===== Listed entries

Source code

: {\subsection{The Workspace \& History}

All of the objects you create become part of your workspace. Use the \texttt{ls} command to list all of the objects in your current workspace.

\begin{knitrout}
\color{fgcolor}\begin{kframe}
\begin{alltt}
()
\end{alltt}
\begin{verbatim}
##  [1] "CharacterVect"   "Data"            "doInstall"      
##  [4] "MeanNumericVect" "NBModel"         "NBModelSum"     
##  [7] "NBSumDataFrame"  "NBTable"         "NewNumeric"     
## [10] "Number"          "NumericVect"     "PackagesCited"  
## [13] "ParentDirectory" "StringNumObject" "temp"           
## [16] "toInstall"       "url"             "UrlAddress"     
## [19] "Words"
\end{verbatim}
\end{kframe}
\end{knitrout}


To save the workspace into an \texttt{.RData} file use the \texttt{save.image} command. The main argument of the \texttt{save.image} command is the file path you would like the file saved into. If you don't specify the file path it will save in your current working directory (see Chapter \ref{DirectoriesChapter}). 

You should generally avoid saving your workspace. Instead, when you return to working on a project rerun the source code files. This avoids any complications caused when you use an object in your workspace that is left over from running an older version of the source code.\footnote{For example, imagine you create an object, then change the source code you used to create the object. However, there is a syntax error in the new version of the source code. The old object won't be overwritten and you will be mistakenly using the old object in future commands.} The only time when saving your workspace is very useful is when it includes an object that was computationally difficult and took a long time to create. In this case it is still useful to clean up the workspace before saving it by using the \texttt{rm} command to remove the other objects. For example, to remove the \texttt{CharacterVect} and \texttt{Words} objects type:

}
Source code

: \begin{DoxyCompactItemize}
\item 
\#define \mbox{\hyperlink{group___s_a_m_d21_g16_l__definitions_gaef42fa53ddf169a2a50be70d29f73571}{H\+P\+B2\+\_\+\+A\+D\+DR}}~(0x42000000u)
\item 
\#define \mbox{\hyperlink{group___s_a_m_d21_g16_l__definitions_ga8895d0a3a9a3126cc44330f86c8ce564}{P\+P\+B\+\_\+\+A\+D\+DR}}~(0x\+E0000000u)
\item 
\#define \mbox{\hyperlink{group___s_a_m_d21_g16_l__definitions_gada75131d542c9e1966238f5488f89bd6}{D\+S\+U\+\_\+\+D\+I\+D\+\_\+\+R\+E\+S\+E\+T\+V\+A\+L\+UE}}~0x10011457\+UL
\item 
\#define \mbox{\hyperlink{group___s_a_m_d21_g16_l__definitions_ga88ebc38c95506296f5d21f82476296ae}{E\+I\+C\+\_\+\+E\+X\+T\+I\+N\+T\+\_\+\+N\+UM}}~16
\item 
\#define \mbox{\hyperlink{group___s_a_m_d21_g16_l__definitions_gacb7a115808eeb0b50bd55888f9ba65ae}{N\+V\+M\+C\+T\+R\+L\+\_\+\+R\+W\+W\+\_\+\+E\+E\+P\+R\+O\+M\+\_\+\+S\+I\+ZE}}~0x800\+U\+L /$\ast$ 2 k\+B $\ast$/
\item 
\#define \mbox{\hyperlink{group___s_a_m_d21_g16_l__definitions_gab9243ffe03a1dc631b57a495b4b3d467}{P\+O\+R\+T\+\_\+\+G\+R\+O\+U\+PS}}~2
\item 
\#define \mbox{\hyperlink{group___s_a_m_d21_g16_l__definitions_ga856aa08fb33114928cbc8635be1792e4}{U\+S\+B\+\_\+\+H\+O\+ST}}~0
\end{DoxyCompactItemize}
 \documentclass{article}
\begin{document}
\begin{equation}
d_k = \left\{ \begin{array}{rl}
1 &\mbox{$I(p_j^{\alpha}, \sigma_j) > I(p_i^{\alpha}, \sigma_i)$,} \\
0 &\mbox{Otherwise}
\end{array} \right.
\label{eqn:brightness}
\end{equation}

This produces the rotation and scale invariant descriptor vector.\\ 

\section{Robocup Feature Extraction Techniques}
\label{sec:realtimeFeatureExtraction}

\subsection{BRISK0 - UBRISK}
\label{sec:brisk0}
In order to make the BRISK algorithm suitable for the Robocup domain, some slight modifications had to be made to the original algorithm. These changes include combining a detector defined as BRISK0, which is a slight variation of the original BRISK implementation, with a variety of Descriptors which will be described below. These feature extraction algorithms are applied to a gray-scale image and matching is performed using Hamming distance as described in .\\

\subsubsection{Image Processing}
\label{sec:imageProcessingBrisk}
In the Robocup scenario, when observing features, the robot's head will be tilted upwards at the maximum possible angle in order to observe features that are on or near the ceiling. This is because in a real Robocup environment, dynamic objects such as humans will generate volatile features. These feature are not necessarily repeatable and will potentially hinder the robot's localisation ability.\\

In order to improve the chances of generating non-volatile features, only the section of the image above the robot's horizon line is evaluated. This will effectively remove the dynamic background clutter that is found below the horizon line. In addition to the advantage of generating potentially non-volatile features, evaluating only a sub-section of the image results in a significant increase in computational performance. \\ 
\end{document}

==========

All of the entries are to be set down again without alteration.

Source code

: {\subsection{The Workspace \& History}

All of the objects you create become part of your workspace. Use the \texttt{ls} command to list all of the objects in your current workspace.

\begin{knitrout}
\color{fgcolor}\begin{kframe}
\begin{alltt}
()
\end{alltt}
\begin{verbatim}
##  [1] "CharacterVect"   "Data"            "doInstall"      
##  [4] "MeanNumericVect" "NBModel"         "NBModelSum"     
##  [7] "NBSumDataFrame"  "NBTable"         "NewNumeric"     
## [10] "Number"          "NumericVect"     "PackagesCited"  
## [13] "ParentDirectory" "StringNumObject" "temp"           
## [16] "toInstall"       "url"             "UrlAddress"     
## [19] "Words"
\end{verbatim}
\end{kframe}
\end{knitrout}


To save the workspace into an \texttt{.RData} file use the \texttt{save.image} command. The main argument of the \texttt{save.image} command is the file path you would like the file saved into. If you don't specify the file path it will save in your current working directory (see Chapter \ref{DirectoriesChapter}). 

You should generally avoid saving your workspace. Instead, when you return to working on a project rerun the source code files. This avoids any complications caused when you use an object in your workspace that is left over from running an older version of the source code.\footnote{For example, imagine you create an object, then change the source code you used to create the object. However, there is a syntax error in the new version of the source code. The old object won't be overwritten and you will be mistakenly using the old object in future commands.} The only time when saving your workspace is very useful is when it includes an object that was computationally difficult and took a long time to create. In this case it is still useful to clean up the workspace before saving it by using the \texttt{rm} command to remove the other objects. For example, to remove the \texttt{CharacterVect} and \texttt{Words} objects type:

}
Source code

: \begin{DoxyCompactItemize}
\item 
\#define \mbox{\hyperlink{group___s_a_m_d21_g16_l__definitions_gaef42fa53ddf169a2a50be70d29f73571}{H\+P\+B2\+\_\+\+A\+D\+DR}}~(0x42000000u)
\item 
\#define \mbox{\hyperlink{group___s_a_m_d21_g16_l__definitions_ga8895d0a3a9a3126cc44330f86c8ce564}{P\+P\+B\+\_\+\+A\+D\+DR}}~(0x\+E0000000u)
\item 
\#define \mbox{\hyperlink{group___s_a_m_d21_g16_l__definitions_gada75131d542c9e1966238f5488f89bd6}{D\+S\+U\+\_\+\+D\+I\+D\+\_\+\+R\+E\+S\+E\+T\+V\+A\+L\+UE}}~0x10011457\+UL
\item 
\#define \mbox{\hyperlink{group___s_a_m_d21_g16_l__definitions_ga88ebc38c95506296f5d21f82476296ae}{E\+I\+C\+\_\+\+E\+X\+T\+I\+N\+T\+\_\+\+N\+UM}}~16
\item 
\#define \mbox{\hyperlink{group___s_a_m_d21_g16_l__definitions_gacb7a115808eeb0b50bd55888f9ba65ae}{N\+V\+M\+C\+T\+R\+L\+\_\+\+R\+W\+W\+\_\+\+E\+E\+P\+R\+O\+M\+\_\+\+S\+I\+ZE}}~0x800\+U\+L /$\ast$ 2 k\+B $\ast$/
\item 
\#define \mbox{\hyperlink{group___s_a_m_d21_g16_l__definitions_gab9243ffe03a1dc631b57a495b4b3d467}{P\+O\+R\+T\+\_\+\+G\+R\+O\+U\+PS}}~2
\item 
\#define \mbox{\hyperlink{group___s_a_m_d21_g16_l__definitions_ga856aa08fb33114928cbc8635be1792e4}{U\+S\+B\+\_\+\+H\+O\+ST}}~0
\end{DoxyCompactItemize}
 \documentclass{article}
\begin{document}
\begin{equation}
d_k = \left\{ \begin{array}{rl}
1 &\mbox{$I(p_j^{\alpha}, \sigma_j) > I(p_i^{\alpha}, \sigma_i)$,} \\
0 &\mbox{Otherwise}
\end{array} \right.
\label{eqn:brightness}
\end{equation}

This produces the rotation and scale invariant descriptor vector.\\ 

\section{Robocup Feature Extraction Techniques}
\label{sec:realtimeFeatureExtraction}

\subsection{BRISK0 - UBRISK}
\label{sec:brisk0}
In order to make the BRISK algorithm suitable for the Robocup domain, some slight modifications had to be made to the original algorithm. These changes include combining a detector defined as BRISK0, which is a slight variation of the original BRISK implementation, with a variety of Descriptors which will be described below. These feature extraction algorithms are applied to a gray-scale image and matching is performed using Hamming distance as described in .\\

\subsubsection{Image Processing}
\label{sec:imageProcessingBrisk}
In the Robocup scenario, when observing features, the robot's head will be tilted upwards at the maximum possible angle in order to observe features that are on or near the ceiling. This is because in a real Robocup environment, dynamic objects such as humans will generate volatile features. These feature are not necessarily repeatable and will potentially hinder the robot's localisation ability.\\

In order to improve the chances of generating non-volatile features, only the section of the image above the robot's horizon line is evaluated. This will effectively remove the dynamic background clutter that is found below the horizon line. In addition to the advantage of generating potentially non-volatile features, evaluating only a sub-section of the image results in a significant increase in computational performance. \\ 
\end{document}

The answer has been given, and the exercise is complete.